▶ [Task input]:
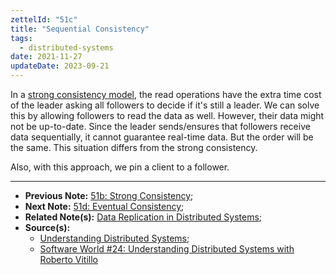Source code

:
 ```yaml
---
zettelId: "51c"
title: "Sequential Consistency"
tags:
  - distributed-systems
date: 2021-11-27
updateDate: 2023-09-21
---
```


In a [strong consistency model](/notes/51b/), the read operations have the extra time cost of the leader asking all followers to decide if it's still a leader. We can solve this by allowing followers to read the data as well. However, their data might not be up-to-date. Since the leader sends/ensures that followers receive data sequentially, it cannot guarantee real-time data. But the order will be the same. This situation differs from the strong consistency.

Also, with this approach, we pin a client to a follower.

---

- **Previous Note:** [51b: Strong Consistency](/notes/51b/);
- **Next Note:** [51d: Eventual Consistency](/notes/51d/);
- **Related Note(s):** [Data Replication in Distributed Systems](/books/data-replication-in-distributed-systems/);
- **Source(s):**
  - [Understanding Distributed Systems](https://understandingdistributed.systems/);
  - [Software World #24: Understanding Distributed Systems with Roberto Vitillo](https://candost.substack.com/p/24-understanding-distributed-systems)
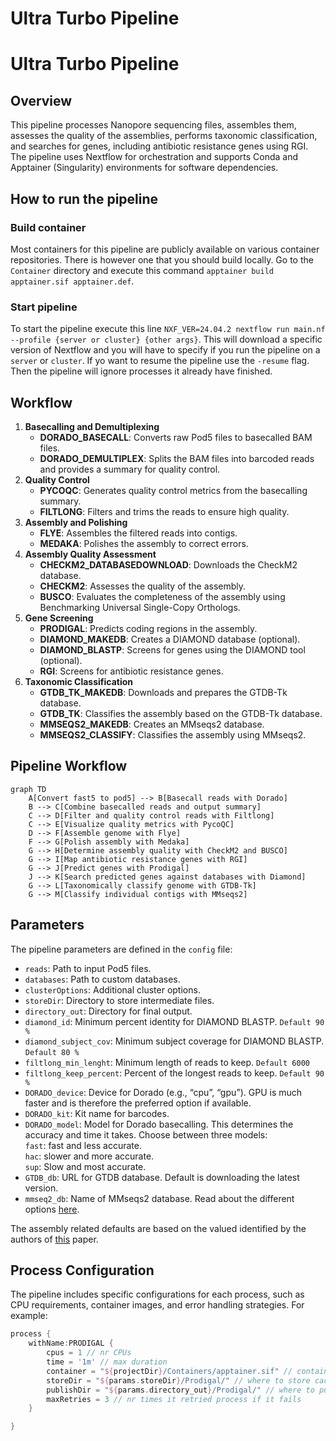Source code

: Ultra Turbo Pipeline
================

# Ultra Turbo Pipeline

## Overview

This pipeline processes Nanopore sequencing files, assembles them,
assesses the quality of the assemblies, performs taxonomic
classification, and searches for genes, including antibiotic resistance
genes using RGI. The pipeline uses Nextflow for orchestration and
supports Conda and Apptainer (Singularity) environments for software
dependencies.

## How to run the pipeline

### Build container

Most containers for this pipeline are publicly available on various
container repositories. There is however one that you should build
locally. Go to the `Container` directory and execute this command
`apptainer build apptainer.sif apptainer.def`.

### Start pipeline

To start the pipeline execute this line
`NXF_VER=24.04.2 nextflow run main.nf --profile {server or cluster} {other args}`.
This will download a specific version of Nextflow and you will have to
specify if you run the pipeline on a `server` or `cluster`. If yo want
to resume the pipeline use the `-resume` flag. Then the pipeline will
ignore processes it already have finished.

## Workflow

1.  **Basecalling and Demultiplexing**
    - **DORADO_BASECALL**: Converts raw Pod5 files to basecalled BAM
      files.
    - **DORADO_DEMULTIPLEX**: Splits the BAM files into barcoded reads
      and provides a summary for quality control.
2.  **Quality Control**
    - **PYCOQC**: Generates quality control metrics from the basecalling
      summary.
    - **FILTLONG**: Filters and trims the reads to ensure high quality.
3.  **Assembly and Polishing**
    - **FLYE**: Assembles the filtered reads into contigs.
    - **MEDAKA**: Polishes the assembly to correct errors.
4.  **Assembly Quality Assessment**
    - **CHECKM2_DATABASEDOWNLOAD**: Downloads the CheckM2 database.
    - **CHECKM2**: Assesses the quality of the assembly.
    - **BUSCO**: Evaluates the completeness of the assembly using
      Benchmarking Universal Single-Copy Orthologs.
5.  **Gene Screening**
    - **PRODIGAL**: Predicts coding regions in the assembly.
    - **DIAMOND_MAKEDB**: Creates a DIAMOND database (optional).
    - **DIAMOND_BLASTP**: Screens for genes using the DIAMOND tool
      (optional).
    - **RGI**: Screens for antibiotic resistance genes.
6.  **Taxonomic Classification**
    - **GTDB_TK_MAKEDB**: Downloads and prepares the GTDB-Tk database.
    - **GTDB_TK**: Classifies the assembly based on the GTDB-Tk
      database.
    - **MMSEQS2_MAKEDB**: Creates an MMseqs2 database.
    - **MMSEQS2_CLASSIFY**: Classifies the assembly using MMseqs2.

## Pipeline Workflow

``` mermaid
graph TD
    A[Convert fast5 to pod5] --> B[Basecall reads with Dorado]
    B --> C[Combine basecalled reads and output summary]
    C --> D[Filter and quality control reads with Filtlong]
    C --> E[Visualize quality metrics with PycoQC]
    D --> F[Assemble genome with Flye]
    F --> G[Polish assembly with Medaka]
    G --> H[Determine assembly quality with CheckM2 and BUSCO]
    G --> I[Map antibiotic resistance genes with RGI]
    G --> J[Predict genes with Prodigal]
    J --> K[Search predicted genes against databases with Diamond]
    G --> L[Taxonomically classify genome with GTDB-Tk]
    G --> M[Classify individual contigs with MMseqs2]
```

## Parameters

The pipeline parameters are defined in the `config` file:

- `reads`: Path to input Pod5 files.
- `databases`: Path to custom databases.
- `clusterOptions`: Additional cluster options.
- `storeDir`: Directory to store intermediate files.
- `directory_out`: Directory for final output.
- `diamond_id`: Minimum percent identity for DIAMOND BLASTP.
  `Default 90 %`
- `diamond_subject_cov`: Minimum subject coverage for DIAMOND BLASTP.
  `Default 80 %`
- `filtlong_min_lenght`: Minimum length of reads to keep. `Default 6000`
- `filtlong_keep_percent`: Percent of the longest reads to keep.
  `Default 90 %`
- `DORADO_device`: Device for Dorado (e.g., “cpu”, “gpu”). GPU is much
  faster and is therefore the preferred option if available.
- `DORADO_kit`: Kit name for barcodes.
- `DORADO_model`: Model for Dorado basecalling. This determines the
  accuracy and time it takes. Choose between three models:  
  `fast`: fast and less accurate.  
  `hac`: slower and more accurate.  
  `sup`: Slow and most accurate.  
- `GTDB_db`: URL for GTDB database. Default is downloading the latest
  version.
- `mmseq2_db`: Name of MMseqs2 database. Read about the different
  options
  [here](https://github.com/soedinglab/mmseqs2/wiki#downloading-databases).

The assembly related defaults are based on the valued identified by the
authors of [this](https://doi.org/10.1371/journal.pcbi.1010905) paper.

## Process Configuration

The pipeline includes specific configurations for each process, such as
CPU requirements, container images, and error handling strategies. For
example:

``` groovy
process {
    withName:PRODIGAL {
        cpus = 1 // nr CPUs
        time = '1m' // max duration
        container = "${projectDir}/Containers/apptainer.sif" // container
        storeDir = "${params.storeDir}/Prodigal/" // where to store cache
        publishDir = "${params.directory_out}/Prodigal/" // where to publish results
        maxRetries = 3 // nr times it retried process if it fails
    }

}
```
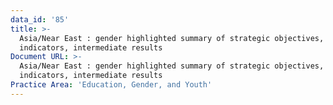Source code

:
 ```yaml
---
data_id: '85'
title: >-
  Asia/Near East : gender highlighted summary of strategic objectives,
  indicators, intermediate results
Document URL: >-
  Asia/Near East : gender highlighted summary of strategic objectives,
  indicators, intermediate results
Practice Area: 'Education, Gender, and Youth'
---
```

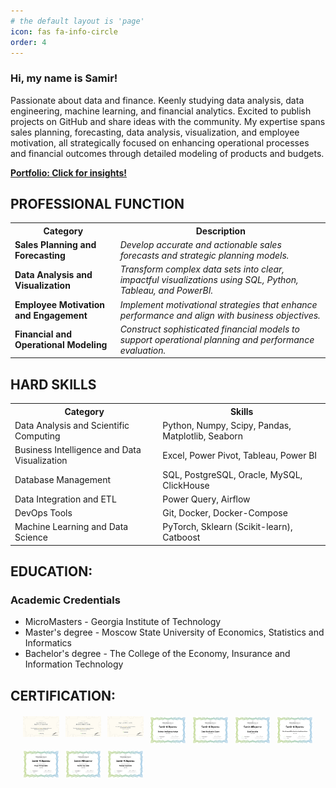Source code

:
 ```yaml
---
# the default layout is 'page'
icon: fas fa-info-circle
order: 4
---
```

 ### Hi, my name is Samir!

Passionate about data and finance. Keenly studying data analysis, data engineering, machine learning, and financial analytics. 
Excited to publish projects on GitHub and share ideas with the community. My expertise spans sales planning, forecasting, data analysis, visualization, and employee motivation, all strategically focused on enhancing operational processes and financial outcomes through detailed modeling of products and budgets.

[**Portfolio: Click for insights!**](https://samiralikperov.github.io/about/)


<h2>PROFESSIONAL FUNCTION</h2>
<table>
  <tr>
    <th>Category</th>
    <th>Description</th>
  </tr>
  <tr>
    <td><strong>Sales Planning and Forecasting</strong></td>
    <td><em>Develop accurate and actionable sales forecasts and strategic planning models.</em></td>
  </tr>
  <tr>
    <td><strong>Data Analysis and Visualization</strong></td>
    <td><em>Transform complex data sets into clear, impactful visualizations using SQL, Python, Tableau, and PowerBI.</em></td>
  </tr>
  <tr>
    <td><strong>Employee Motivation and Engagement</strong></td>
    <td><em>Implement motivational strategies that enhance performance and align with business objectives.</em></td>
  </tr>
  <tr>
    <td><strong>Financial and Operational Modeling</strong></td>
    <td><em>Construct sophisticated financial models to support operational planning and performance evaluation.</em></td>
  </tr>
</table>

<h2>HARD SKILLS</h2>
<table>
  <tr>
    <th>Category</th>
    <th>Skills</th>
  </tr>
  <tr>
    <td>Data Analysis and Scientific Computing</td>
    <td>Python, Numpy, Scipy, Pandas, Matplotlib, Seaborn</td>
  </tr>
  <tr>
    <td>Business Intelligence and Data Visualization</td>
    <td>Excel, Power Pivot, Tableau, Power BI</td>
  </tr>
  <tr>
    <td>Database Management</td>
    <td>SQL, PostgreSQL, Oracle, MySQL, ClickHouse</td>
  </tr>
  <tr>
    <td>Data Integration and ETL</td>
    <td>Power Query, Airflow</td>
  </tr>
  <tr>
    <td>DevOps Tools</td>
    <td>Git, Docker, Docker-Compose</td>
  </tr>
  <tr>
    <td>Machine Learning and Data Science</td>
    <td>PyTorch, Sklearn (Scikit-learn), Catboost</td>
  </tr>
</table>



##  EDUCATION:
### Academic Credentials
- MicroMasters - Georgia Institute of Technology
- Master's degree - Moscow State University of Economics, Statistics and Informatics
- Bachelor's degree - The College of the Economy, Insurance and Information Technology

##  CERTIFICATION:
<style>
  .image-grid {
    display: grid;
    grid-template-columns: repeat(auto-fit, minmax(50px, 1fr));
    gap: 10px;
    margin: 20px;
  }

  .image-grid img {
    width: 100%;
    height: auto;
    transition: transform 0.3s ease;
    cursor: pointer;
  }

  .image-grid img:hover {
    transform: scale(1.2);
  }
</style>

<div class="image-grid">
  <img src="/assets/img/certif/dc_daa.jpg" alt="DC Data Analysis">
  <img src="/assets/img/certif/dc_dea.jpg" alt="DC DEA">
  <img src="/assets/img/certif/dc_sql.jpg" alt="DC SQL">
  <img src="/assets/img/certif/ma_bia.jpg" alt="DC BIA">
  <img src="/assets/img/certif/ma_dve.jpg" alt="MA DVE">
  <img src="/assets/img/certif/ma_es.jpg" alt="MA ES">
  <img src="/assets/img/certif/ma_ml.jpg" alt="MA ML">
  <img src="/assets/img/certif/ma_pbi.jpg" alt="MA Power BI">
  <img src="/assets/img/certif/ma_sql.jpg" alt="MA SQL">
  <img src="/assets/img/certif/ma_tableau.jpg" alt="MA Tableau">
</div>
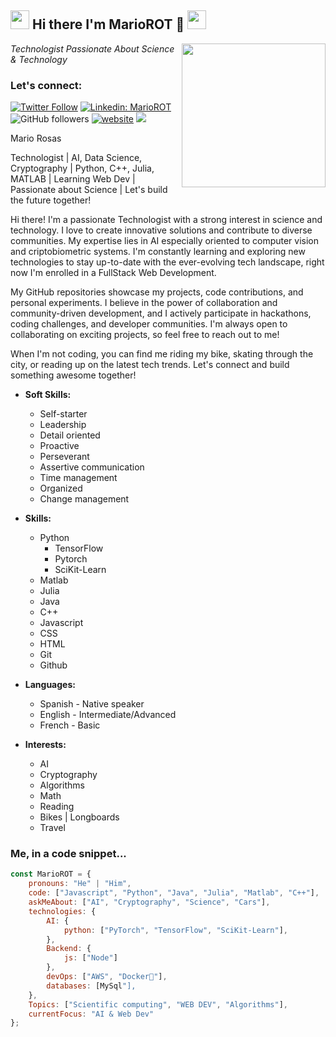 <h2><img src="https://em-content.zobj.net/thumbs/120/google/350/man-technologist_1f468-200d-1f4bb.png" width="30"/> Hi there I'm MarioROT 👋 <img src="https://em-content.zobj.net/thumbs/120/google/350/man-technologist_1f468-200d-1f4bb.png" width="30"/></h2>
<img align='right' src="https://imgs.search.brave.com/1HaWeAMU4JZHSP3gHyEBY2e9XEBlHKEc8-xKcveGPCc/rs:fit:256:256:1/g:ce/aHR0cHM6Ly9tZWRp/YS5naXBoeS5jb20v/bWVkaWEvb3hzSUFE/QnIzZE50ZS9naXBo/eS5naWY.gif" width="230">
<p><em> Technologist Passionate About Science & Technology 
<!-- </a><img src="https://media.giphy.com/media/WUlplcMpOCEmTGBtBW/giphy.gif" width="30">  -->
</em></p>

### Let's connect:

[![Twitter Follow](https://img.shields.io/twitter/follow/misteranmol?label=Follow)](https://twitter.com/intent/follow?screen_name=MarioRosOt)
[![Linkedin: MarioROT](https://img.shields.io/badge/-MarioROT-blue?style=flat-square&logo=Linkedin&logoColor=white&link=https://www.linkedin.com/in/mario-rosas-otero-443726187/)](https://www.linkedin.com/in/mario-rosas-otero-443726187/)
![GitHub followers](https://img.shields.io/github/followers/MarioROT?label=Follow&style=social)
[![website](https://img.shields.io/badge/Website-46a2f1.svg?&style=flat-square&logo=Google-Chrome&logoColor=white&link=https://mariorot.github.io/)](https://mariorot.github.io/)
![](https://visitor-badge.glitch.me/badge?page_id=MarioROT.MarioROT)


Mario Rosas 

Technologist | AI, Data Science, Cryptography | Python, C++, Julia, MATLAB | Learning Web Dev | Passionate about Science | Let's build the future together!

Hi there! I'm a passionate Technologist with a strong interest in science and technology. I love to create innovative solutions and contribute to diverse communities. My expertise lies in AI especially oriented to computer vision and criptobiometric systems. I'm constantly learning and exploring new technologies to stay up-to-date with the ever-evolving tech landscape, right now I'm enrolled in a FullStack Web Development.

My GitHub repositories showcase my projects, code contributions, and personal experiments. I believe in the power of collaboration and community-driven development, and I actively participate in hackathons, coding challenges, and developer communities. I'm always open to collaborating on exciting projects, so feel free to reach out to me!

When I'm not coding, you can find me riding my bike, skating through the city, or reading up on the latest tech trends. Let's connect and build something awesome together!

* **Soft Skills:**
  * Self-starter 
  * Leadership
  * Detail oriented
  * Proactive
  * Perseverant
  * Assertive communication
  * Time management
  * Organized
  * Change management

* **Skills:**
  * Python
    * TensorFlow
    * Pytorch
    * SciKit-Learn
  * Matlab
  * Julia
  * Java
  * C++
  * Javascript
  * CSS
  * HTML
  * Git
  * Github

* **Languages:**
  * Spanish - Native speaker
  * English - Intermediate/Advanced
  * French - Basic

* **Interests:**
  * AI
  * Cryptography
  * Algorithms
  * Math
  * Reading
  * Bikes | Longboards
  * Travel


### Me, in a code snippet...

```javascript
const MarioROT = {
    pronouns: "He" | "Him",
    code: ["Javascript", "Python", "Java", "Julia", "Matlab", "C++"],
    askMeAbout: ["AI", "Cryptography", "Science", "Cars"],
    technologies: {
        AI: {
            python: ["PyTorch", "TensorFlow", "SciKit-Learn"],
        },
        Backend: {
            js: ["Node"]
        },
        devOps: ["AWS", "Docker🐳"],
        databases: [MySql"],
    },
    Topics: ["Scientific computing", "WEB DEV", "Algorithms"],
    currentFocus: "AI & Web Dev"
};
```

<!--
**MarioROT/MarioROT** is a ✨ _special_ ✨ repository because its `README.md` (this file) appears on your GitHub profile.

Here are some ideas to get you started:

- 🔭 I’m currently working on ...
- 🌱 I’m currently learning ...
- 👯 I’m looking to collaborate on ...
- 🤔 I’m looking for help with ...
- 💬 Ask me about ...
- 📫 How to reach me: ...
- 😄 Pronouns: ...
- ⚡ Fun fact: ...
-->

▶ [Aim of the task]: Whenever a line of the data holds the string "cluster", pick that line out.

▶ [Task response]:
`NXF_VER=24.04.2 nextflow run main.nf --profile {server or cluster} {other args}`.
specify if you run the pipeline on a `server` or `cluster`. If yo want
- `clusterOptions`: Additional cluster options.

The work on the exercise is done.